RECORDS TO USE:
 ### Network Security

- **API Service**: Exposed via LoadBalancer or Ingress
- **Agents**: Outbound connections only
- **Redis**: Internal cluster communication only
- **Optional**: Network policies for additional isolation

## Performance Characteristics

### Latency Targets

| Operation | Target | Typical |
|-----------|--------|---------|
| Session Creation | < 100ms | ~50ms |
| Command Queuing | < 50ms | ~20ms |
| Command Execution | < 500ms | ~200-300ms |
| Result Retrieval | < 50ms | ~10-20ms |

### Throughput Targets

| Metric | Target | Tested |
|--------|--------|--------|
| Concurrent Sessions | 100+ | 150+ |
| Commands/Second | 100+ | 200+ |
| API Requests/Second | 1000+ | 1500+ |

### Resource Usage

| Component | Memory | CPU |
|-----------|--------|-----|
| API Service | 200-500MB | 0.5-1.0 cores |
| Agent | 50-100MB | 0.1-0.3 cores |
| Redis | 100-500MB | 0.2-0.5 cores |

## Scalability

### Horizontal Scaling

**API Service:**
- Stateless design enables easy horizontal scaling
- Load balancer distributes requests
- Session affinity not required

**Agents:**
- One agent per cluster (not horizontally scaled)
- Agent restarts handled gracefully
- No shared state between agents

YOUR OBJECTIVE:
Examine the records and pull out every line where the string "Network" occurs.

EXERCISE SOLUTION:
 ### Network Security
- **Optional**: Network policies for additional isolation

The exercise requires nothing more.